It seems that adversity is a foundational fact in every dimension of our world. It is therefore understandable that we would see the Creator of our world in the same way.
This was certainly my experience for many years, even after I became a Christian. I’d like to tell you that story in the hope that it can encourage you in your story today.
Zeus with a scale?
I grew up not going to church, but I always had a sense that God is real. However, I thought of him as a kind of Zeus atop Mt. Olympus, a judge with a giant set of scales—the good went on one side and the bad on the other, and the way the scales tipped determined where you went, either to heaven or to hell.
Even when I became a Christian at the age of fifteen, I pictured God in his holiness and omnipotence more than in his mercy and love. I know that he loves me because “God is love” (1 John 4:8), but I also know that he is “holy, holy, holy” (Isaiah 6:3; Revelation 4:8) and that I am a sinner by virtue of my inherited sinful nature (Romans 3:23; 5:12; Psalm 51:5).
In my fallenness, I am less a good person who sometimes does bad things than a bad person who tries to do good things. David observed, “There is none who does good, not even one” (Psalm 14:3). Paul’s admission is mine: “I have the desire to do what is right, but not the ability to carry it out. For I do not do the good I want, but the evil I do not want is what I keep on doing” (Romans 7:18–19).
I am grateful that God forgives all I confess to him (1 John 1:9), but my default subliminal picture of him has typically been of a holy Lord who is consistently displeased with my failures and shortcomings.
But this is not so.
“They all ate and were satisfied”
The psalmist said of God, “You, O Lord, are a God merciful and gracious, slow to anger and abounding in steadfast love and faithfulness” (Psalm 86:15). Here we learn that God wants to bless us and therefore takes the initiative to give us his best.

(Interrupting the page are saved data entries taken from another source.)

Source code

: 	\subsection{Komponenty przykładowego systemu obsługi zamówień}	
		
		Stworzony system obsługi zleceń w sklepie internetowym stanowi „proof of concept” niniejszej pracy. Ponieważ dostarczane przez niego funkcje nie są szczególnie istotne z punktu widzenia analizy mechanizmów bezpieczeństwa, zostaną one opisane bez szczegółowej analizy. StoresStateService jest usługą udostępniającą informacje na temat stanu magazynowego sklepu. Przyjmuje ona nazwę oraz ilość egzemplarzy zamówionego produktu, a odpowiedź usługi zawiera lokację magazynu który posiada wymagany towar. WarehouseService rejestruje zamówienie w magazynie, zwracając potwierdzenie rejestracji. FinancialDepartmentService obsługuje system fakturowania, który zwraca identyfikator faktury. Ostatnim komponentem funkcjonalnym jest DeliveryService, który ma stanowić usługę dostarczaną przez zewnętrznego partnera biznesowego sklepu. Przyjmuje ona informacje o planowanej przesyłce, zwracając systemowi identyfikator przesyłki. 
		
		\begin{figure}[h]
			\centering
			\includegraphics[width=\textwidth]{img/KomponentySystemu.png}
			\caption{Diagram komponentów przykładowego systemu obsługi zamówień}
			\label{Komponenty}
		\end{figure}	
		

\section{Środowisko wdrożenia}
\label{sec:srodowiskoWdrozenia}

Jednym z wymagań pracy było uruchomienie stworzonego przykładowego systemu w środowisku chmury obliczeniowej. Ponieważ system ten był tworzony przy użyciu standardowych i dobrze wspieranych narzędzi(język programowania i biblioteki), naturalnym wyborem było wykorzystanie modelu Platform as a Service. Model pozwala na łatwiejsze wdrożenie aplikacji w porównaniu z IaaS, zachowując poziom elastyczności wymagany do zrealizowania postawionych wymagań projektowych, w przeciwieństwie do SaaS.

This is why David exhorted us, “Oh give thanks to the Lᴏʀᴅ; for he is good; for his steadfast love endures forever!” (1 Chronicles 16:34). It is why God can say to his people, “I have loved you with an everlasting love; therefore I have continued my faithfulness to you” (Jeremiah 31:3, my emphasis). It is why we read that nothing “in all creation” is “able to separate us from the love of God in Christ Jesus our Lord” (Romans 8:39).
This is not because we deserve his grace, but because this is the kind of Father he is: “God, being rich in mercy, because of the great love with which he loved us, even when we were dead in our trespasses, made us alive together with Christ—by grace you have been saved” (Ephesians 2:4–5). Paul asked, “If God is for us, who can be against us? He who did not spare his own Son but gave him up for us all, how will he not also with him graciously give us all things?” (Romans 8:31–32).
Our Father wants only the best for his children. Accordingly, when Jesus fed the multitude, he didn’t just give them enough to survive another day: “They all ate and were satisfied” (Matthew 14:20, my emphasis), something that I would imagine seldom happened for many of these impoverished people. He turned water not just into wine but into “good” wine, far exceeding the expectations even of the “master of the feast” (John 2:9–10).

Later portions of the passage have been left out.